NEWS & ANALYSIS

The dangers of a two-thirds majority

Constitutional change is not the only way in which an overwhelming victory can poison a democracy

On Friday ANC Today pointedly republished an article by Kgalema Motlanthe - headed A two-thirds majority: the new 'swart gevaar' - that first appeared in the Sowetan on May 11 1998. In an introduction the ANC deputy president writes that the article is worth revisiting because it illustrates that the DA - which has recently raised the danger of the ANC of Jacob Zuma receiving a two-thirds majority - remains "locked in the past; stuck in an era when fear and prejudice was seen as a legitimate political platform."

It is worth going back to the context of that article - for it casts on interesting light on the dangers ‘overwhelming' majorities hold for new democracies. What triggered opposition concern at a two-thirds majority for the ANC were statements Motlanthe himself had made to the Sunday Times the week before. The ANC was then in the initial stages of bringing all state organs under party control - including those whose independence was supposedly guaranteed by the constitution.

Motlanthe told the newspaper that if the ANC gained a two-thirds majority in 1999 it planned to use it to review the power held by independent watchdog bodies such as the judicial services commission, the auditor general, the attorneys general, and the reserve bank.
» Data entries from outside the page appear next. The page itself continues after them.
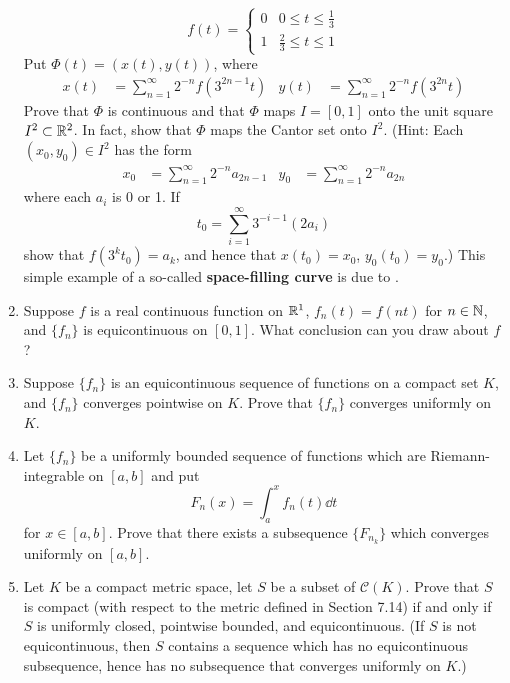 \documentclass[../psets.tex]{subfiles}
\begin{document}
\begin{enumerate}[label={\textbf{\arabic*.}}]
    \begin{equation*}
        f(t) =
        \begin{cases}
            0 & 0\leq t\leq\frac{1}{3}\\
            1 & \frac{2}{3}\leq t\leq 1
        \end{cases}
    \end{equation*}
    Put $\Phi(t)=(x(t),y(t))$, where
    \begin{align*}
        x(t) &= \sum_{n=1}^\infty 2^{-n}f(3^{2n-1}t)&
        y(t) &= \sum_{n=1}^\infty 2^{-n}f(3^{2n}t)
    \end{align*}
    Prove that $\Phi$ is continuous and that $\Phi$ maps $I=[0,1]$ onto the unit square $I^2\subset\mathbb{R}^2$. In fact, show that $\Phi$ maps the Cantor set onto $I^2$. (Hint: Each $(x_0,y_0)\in I^2$ has the form
    \begin{align*}
        x_0 &= \sum_{n=1}^\infty 2^{-n}a_{2n-1}&
        y_0 &= \sum_{n=1}^\infty 2^{-n}a_{2n}
    \end{align*}
    where each $a_i$ is 0 or 1. If
    \begin{equation*}
        t_0 = \sum_{i=1}^\infty 3^{-i-1}(2a_i)
    \end{equation*}
    show that $f(3^kt_0)=a_k$, and hence that $x(t_0)=x_0$, $y_0(t_0)=y_0$.) This simple example of a so-called \textbf{space-filling curve} is due to \textcite{bib:Schoenberg}.
    \item Suppose $f$ is a real continuous function on $\mathbb{R}^1$, $f_n(t)=f(nt)$ for $n\in\mathbb{N}$, and $\{f_n\}$ is equicontinuous on $[0,1]$. What conclusion can you draw about $f$?
    \item Suppose $\{f_n\}$ is an equicontinuous sequence of functions on a compact set $K$, and $\{f_n\}$ converges pointwise on $K$. Prove that $\{f_n\}$ converges uniformly on $K$.
    \item Let $\{f_n\}$ be a uniformly bounded sequence of functions which are Riemann-integrable on $[a,b]$ and put
    \begin{equation*}
        F_n(x) = \int_a^xf_n(t)\dd{t}
    \end{equation*}
    for $x\in[a,b]$. Prove that there exists a subsequence $\{F_{n_k}\}$ which converges uniformly on $[a,b]$.
    \item Let $K$ be a compact metric space, let $S$ be a subset of $\mathscr{C}(K)$. Prove that $S$ is compact (with respect to the metric defined in Section 7.14) if and only if $S$ is uniformly closed, pointwise bounded, and equicontinuous. (If $S$ is not equicontinuous, then $S$ contains a sequence which has no equicontinuous subsequence, hence has no subsequence that converges uniformly on $K$.)

\end{enumerate}
\end{document}
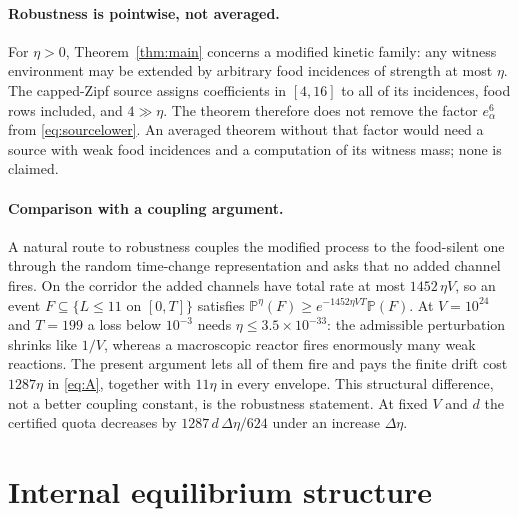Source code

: \documentclass[11pt,letterpaper]{article}
\theoremstyle{plain}
\theoremstyle{definition}
\theoremstyle{remark}
\numberwithin{equation}{section}
\newcommand{\PP}{\mathbb P}
\begin{document}
\paragraph{Robustness is pointwise, not averaged.}
For $\eta>0$, Theorem~\ref{thm:main} concerns a modified kinetic family: any witness environment may be extended by arbitrary food incidences of strength at most $\eta$. The capped-Zipf source assigns coefficients in $[4,16]$ to all of its incidences, food rows included, and $4\gg\eta$. The theorem therefore does not remove the factor $e_\alpha^6$ from \eqref{eq:sourcelower}. An averaged theorem without that factor would need a source with weak food incidences and a computation of its witness mass; none is claimed.

\paragraph{Comparison with a coupling argument.}
A natural route to robustness couples the modified process to the food-silent one through the random time-change representation \cite{anderson2011continuous,ethier1986markov} and asks that no added channel fires. On the corridor the added channels have total rate at most $1452\,\eta V$, so an event $F\subseteq\{L\le11\text{ on }[0,T]\}$ satisfies $\PP^\eta(F)\ge e^{-1452\eta VT}\PP(F)$. At $V=10^{24}$ and $T=199$ a loss below $10^{-3}$ needs $\eta\le3.5\times10^{-33}$: the admissible perturbation shrinks like $1/V$, whereas a macroscopic reactor fires enormously many weak reactions. The present argument lets all of them fire and pays the finite drift cost $1287\eta$ in \eqref{eq:A}, together with $11\eta$ in every envelope. This structural difference, not a better coupling constant, is the robustness statement. At fixed $V$ and $d$ the certified quota decreases by $1287\,d\,\Delta\eta/624$ under an increase $\Delta\eta$.

\section{Internal equilibrium structure}\label{sec:db}
\end{document}
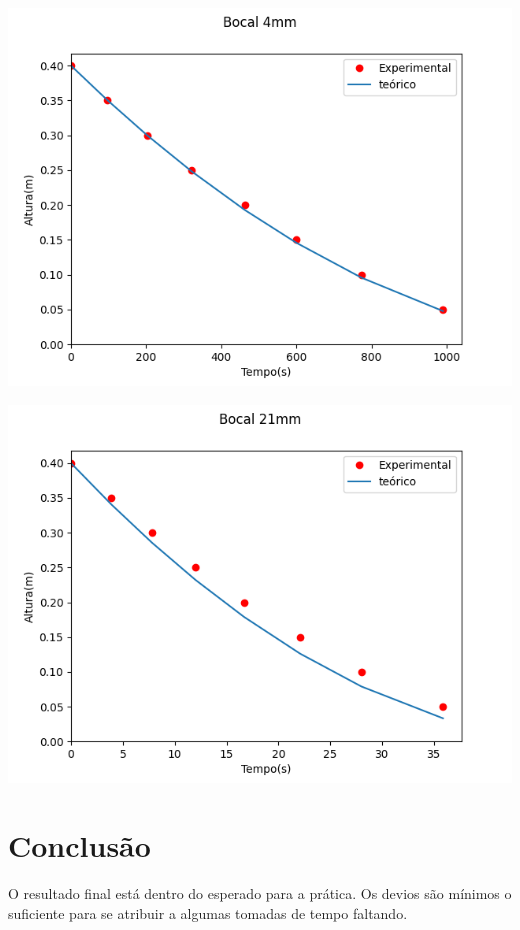 \documentclass[12pt]{article}
\begin{document}
\begin{center}
    \includegraphics{bocal4.png}

    \includegraphics{bocal21.png}

\end{center}


\section{Conclusão}

\tab O resultado final está dentro do esperado para a prática. Os devios são mínimos o suficiente para se atribuir a algumas tomadas de tempo faltando.
\end{document}
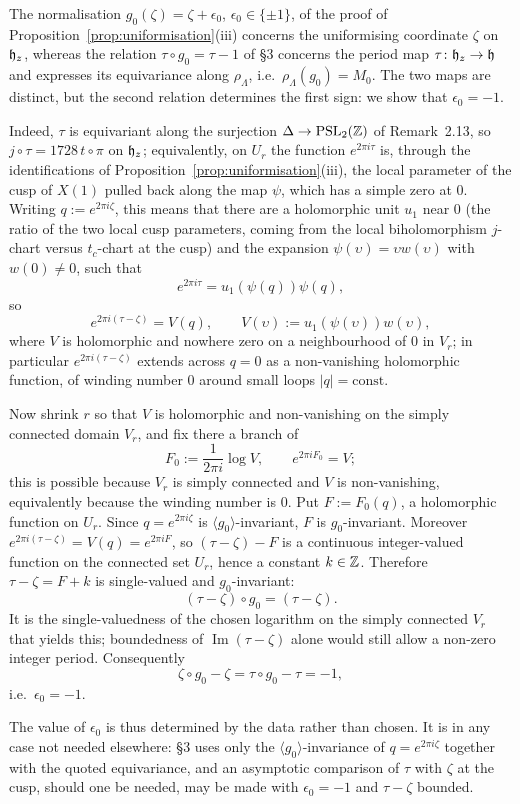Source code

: \begin{remark}
The normalisation $g_0(\zeta) = \zeta+\epsilon_0$, $\epsilon_0 \in \{\pm1\}$, of the proof of Proposition~\ref{prop:uniformisation}(iii) concerns the uniformising coordinate $\zeta$ on $\hb_z$, whereas the relation $\tau \circ g_0 = \tau-1$ of \S3 concerns the period map $\tau\colon \hb_z \to \hb$ and expresses its equivariance along $\rho_\Lambda$, i.e.\ $\rho_\Lambda(g_0) = M_0$. The two maps are distinct, but the second relation determines the first sign: we show that $\epsilon_0 = -1$.

Indeed, $\tau$ is equivariant along the surjection $\Delta \to \mathrm{PSL}_2(\dbZ)$ of Remark~2.13, so $j\circ\tau = 1728\,t\circ\pi$ on $\hb_z$; equivalently, on $U_r$ the function $e^{2\pi i\tau}$ is, through the identifications of Proposition~\ref{prop:uniformisation}(iii), the local parameter of the cusp of $X(1)$ pulled back along the map $\psi$, which has a simple zero at $0$. Writing $q := e^{2\pi i\zeta}$, this means that there are a holomorphic unit $u_1$ near $0$ (the ratio of the two local cusp parameters, coming from the local biholomorphism $j$-chart versus $t_c$-chart at the cusp) and the expansion $\psi(\upsilon) = \upsilon w(\upsilon)$ with $w(0) \ne 0$, such that
\[
e^{2\pi i\tau} = u_1(\psi(q)) \psi(q),
\]
so
\[
e^{2\pi i(\tau-\zeta)} = V(q), \qquad V(\upsilon) := u_1(\psi(\upsilon)) w(\upsilon),
\]
where $V$ is holomorphic and nowhere zero on a neighbourhood of $0$ in $V_r$; in particular $e^{2\pi i(\tau-\zeta)}$ extends across $q = 0$ as a non-vanishing holomorphic function, of winding number $0$ around small loops $|q| = \text{const}$.

Now shrink $r$ so that $V$ is holomorphic and non-vanishing on the simply connected domain $V_r$, and fix there a branch of
\[
F_0 := \frac{1}{2\pi i}\log V, \qquad e^{2\pi i F_0} = V;
\]
this is possible because $V_r$ is simply connected and $V$ is non-vanishing, equivalently because the winding number is $0$. Put $F := F_0(q)$, a holomorphic function on $U_r$. Since $q = e^{2\pi i\zeta}$ is $\langle g_0\rangle$-invariant, $F$ is $g_0$-invariant. Moreover $e^{2\pi i(\tau-\zeta)} = V(q) = e^{2\pi i F}$, so $(\tau-\zeta)-F$ is a continuous integer-valued function on the connected set $U_r$, hence a constant $k \in \dbZ$. Therefore $\tau-\zeta = F+k$ is single-valued and $g_0$-invariant:
\[
(\tau-\zeta)\circ g_0 = (\tau-\zeta).
\]
It is the single-valuedness of the chosen logarithm on the simply connected $V_r$ that yields this; boundedness of $\operatorname{Im}(\tau-\zeta)$ alone would still allow a non-zero integer period. Consequently
\[
\zeta\circ g_0 - \zeta = \tau\circ g_0 - \tau = -1,
\]
i.e.\ $\epsilon_0 = -1$.

The value of $\epsilon_0$ is thus determined by the data rather than chosen. It is in any case not needed elsewhere: \S3 uses only the $\langle g_0\rangle$-invariance of $q = e^{2\pi i\zeta}$ together with the quoted equivariance, and an asymptotic comparison of $\tau$ with $\zeta$ at the cusp, should one be needed, may be made with $\epsilon_0 = -1$ and $\tau-\zeta$ bounded.
\end{remark}

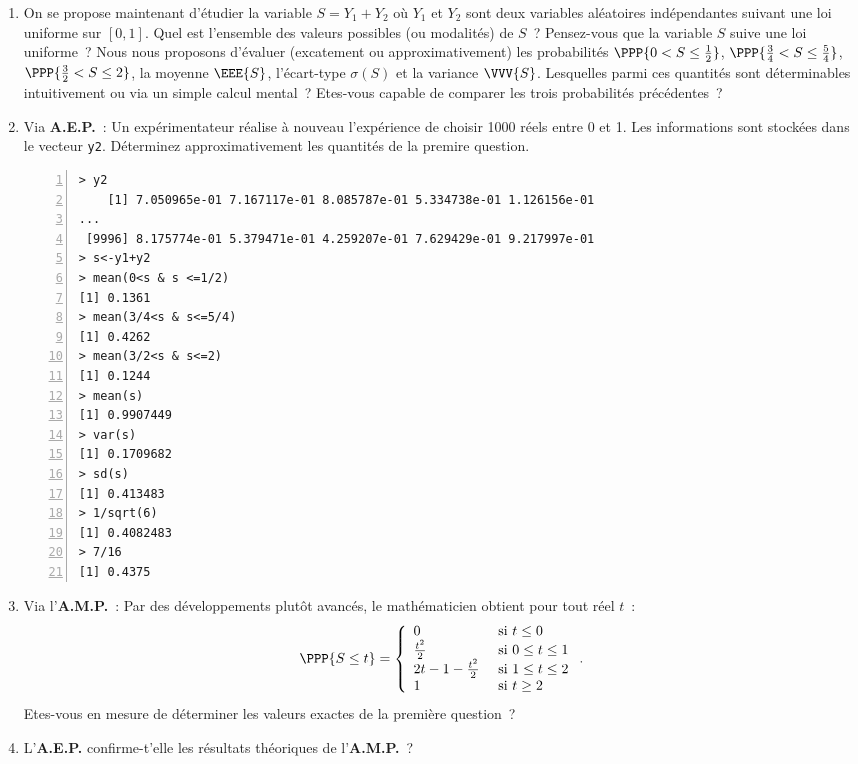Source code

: \documentclass[10pt]{report}
\begin{document}
\begin{exercice}\label{ex:sommeUnifs}
\begin{enumerate}
\item On se propose maintenant d'étudier la variable $S=Y_1+Y_2$ où $Y_1$ et $Y_2$ sont deux variables aléatoires indépendantes suivant une loi uniforme sur $[0,1]$. Quel est l'ensemble des valeurs possibles (ou modalités) de $S$~? Pensez-vous que la variable $S$ suive une loi uniforme~?
Nous nous proposons d'évaluer (excatement ou approximativement) les probabilités $\PPP{0< S \leq \frac12}$, $\PPP{\frac34< S \leq \frac54}$, $\PPP{\frac32< S \leq 2}$, la moyenne $\EEE{S}$, l'écart-type $\sigma(S)$ et la variance $\VVV{S}$.  Lesquelles parmi ces quantités sont déterminables intuitivement ou via un simple calcul mental~? Etes-vous capable de comparer les trois probabilités précédentes~?


\item Via \textbf{A.E.P.}~: Un expérimentateur réalise à nouveau l'expérience de choisir 1000 réels entre 0 et 1. Les informations sont stockées dans le vecteur \texttt{y2}. Déterminez approximativement les quantités de la premire question.

\begin{Verbatim}[frame=leftline,fontfamily=tt,fontshape=n,numbers=left]
> y2
    [1] 7.050965e-01 7.167117e-01 8.085787e-01 5.334738e-01 1.126156e-01
...
 [9996] 8.175774e-01 5.379471e-01 4.259207e-01 7.629429e-01 9.217997e-01
> s<-y1+y2
> mean(0<s & s <=1/2)
[1] 0.1361
> mean(3/4<s & s<=5/4)
[1] 0.4262
> mean(3/2<s & s<=2)
[1] 0.1244
> mean(s)
[1] 0.9907449
> var(s)
[1] 0.1709682
> sd(s)
[1] 0.413483
> 1/sqrt(6)
[1] 0.4082483
> 7/16
[1] 0.4375
\end{Verbatim}


\item Via l'\textbf{A.M.P.}~: Par des développements plutôt avancés, le mathématicien obtient pour tout réel $t$~: 
$$
\PPP{S\leq t}= \left\{ \begin{array}{ll}
0 & \mbox{ si } t\leq 0 \\
\frac{t^2}2 & \mbox{ si } 0\leq t\leq 1 \\
2t-1-\frac{t^2}2& \mbox{ si } 1\leq t \leq 2 \\
1 & \mbox{ si } t\geq 2 
\end{array} \right..
$$ Etes-vous en mesure de déterminer les valeurs exactes de la première question~?

\item L'\textbf{A.E.P.} confirme-t'elle les résultats théoriques de l'\textbf{A.M.P.}~? 

\end{enumerate}
\end{exercice}
\end{document}

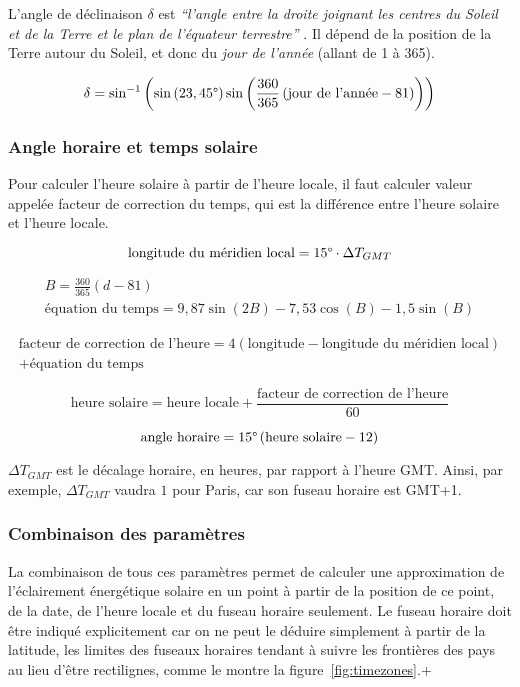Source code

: \documentclass[12pt]{article}
\begin{document}
L'angle de déclinaison $\delta$ est \emph{``l'angle entre la droite joignant les centres du Soleil et de la Terre et le plan de l'équateur terrestre''} \cite{mouvement_terre}. Il dépend de la position de la Terre autour du Soleil, et donc du \emph{jour de l'année} (allant de 1 à 365).

\[
	\delta = \sin^{-1} \left(
		\sin \left( 23,45\degree \right)
		\sin \left(
			\frac{360}{365}
			\left(
				\text{jour de l'année} - 81
			\right)
		\right)
	\right)
\]



\subsubsection{Angle horaire et temps solaire} %


Pour calculer l'heure solaire à partir de l'heure locale, il faut calculer valeur appelée facteur de correction du temps, qui est la différence entre l'heure solaire et l'heure locale.


\[
	\text{longitude du méridien local} = 15 \degree \cdot \Delta T_{GMT}
\]

\begin{gather*}
	B = \frac{360}{365} \left( d - 81 \right) \\
	\text{équation du temps} = 9,87 \sin \left( 2B \right) - 7,53 \cos \left( B \right) - 1,5 \sin \left( B \right)
\end{gather*}

\begin{multline*}
	\text{facteur de correction de l'heure} = 4 \left( \text{longitude} - \text{longitude du méridien local} \right) \\ + \text{équation du temps}
\end{multline*}

\[
	\text{heure solaire} = \text{heure locale} + \frac{\text{facteur de correction de l'heure}}{60}
\]

\[
	\text{angle horaire} = 15 \degree \left(
		\text{heure solaire} - 12
	\right)
\]

$\Delta T_{GMT}$ est le décalage horaire, en heures, par rapport à l'heure GMT. Ainsi, par exemple, $\Delta T_{GMT}$ vaudra $1$ pour Paris, car son fuseau horaire est GMT+1.

\subsubsection{Combinaison des paramètres}
La combinaison de tous ces paramètres permet de calculer une approximation de l'éclairement énergétique solaire en un point à partir de la position de ce point, de la date, de l'heure locale et du fuseau horaire seulement.
Le fuseau horaire doit être indiqué explicitement car on ne peut le déduire simplement à partir de la latitude, les limites des fuseaux horaires tendant à suivre les frontières des pays au lieu d'être rectilignes, comme le montre la figure~\ref{fig:timezones}.+
\end{document}
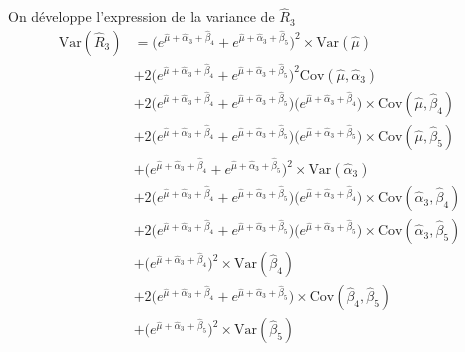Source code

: On développe l'expression de la variance de $\widehat{R}_3$
\begin{align*}
\text{Var}(\widehat{R}_3) & = \Bigg(  e^{\widehat{\mu} + \widehat{\alpha}_3 + \widehat{\beta}_4} +  e^{\widehat{\mu} + \widehat{\alpha}_3 + \widehat{\beta}_5}\Bigg)^2 \times \text{Var}(\widehat{\mu}) \\
& + 2 \Bigg( e^{\widehat{\mu} + \widehat{\alpha}_3 + \widehat{\beta}_4} +  e^{\widehat{\mu} + \widehat{\alpha}_3 + \widehat{\beta}_5} \Bigg)^2 \text{Cov}(\widehat{\mu}, \widehat{\alpha}_3) \\
& + 2 \Bigg( e^{\widehat{\mu} + \widehat{\alpha}_3 + \widehat{\beta}_4} +  e^{\widehat{\mu} + \widehat{\alpha}_3 + \widehat{\beta}_5} \Bigg) \Bigg( e^{\widehat{\mu} + \widehat{\alpha}_3 + \widehat{\beta}_4} \Bigg)  \times \text{Cov}(\widehat{\mu}, \widehat{\beta}_4) \\
& + 2 \Bigg( e^{\widehat{\mu} + \widehat{\alpha}_3 + \widehat{\beta}_4} +  e^{\widehat{\mu} + \widehat{\alpha}_3 + \widehat{\beta}_5} \Bigg) \Bigg( e^{\widehat{\mu} + \widehat{\alpha}_3 + \widehat{\beta}_5} \Bigg)  \times \text{Cov}(\widehat{\mu}, \widehat{\beta}_5) \\
& + \Bigg( e^{\widehat{\mu} + \widehat{\alpha}_3 + \widehat{\beta}_4} + e^{\widehat{\mu} + \widehat{\alpha}_3 + \widehat{\beta}_5}  \Bigg)^2 \times \text{Var}(\widehat{\alpha}_3)\\
& + 2 \Bigg( e^{\widehat{\mu} + \widehat{\alpha}_3 + \widehat{\beta}_4} +  e^{\widehat{\mu} + \widehat{\alpha}_3 + \widehat{\beta}_5} \Bigg) \Bigg( e^{\widehat{\mu} + \widehat{\alpha}_3 + \widehat{\beta}_4} \Bigg)  \times \text{Cov}(\widehat{\alpha}_3, \widehat{\beta}_4) \\
& + 2 \Bigg( e^{\widehat{\mu} + \widehat{\alpha}_3 + \widehat{\beta}_4} +  e^{\widehat{\mu} + \widehat{\alpha}_3 + \widehat{\beta}_5} \Bigg) \Bigg( e^{\widehat{\mu} + \widehat{\alpha}_3 + \widehat{\beta}_5} \Bigg)  \times \text{Cov}(\widehat{\alpha}_3, \widehat{\beta}_5) \\
& + \Bigg( e^{\widehat{\mu} + \widehat{\alpha}_3 + \widehat{\beta}_4}  \Bigg)^2 \times \text{Var}(\widehat{\beta}_4)\\
& + 2 \Bigg( e^{\widehat{\mu} + \widehat{\alpha}_3 + \widehat{\beta}_4} +  e^{\widehat{\mu} + \widehat{\alpha}_3 + \widehat{\beta}_5} \Bigg) \times \text{Cov}(\widehat{\beta}_4, \widehat{\beta}_5)\\
& + \Bigg( e^{\widehat{\mu} + \widehat{\alpha}_3 + \widehat{\beta}_5}  \Bigg)^2 \times \text{Var}(\widehat{\beta}_5)
\end{align*}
The Sunday Times stated, "The call to transform the civil service, an issue discussed at the ANC's NEC last weekend, is the result of growing frustration within the party that, it has been unable to grasp the key levers of power."

In the event, as Motlanthe noted on Friday, the ANC did not change the constitution post-1999 (at least to facilitate this project). But this was not because it had a change of heart on the matter but simply because it was able to simply bypass the relevant constitutional provisions by deploying cadres to head up these institutions (see here.). The mainstream English language press failed to put up any meaningful opposition to this programme at the time.

(It is not quite true that the ANC has never used its two-thirds majority in parliament to change the constitution for nefarious purposes. In 2002 it passed a constitutional amendment to allow floor crossing - something that it did purely to stuff up the opposition. That the DA idiotically went along with that legislation does not negate this fact.)

The lessons of that era are twofold: Firstly, an ‘overwhelming' majority tends to have a quieting effect on civil society, while stoking the hubris and power-hunger of the ruling party. As the political scientist Maurice Duverger noted, if a party's electoral majority is great, its authority is great, "it is not embarrassed by the opposition; it can claim to represent the will of the country." If a ruling party has a two thirds majority this on its own provides a powerful disincentive against going to court to challenge the constitutionality of legislation.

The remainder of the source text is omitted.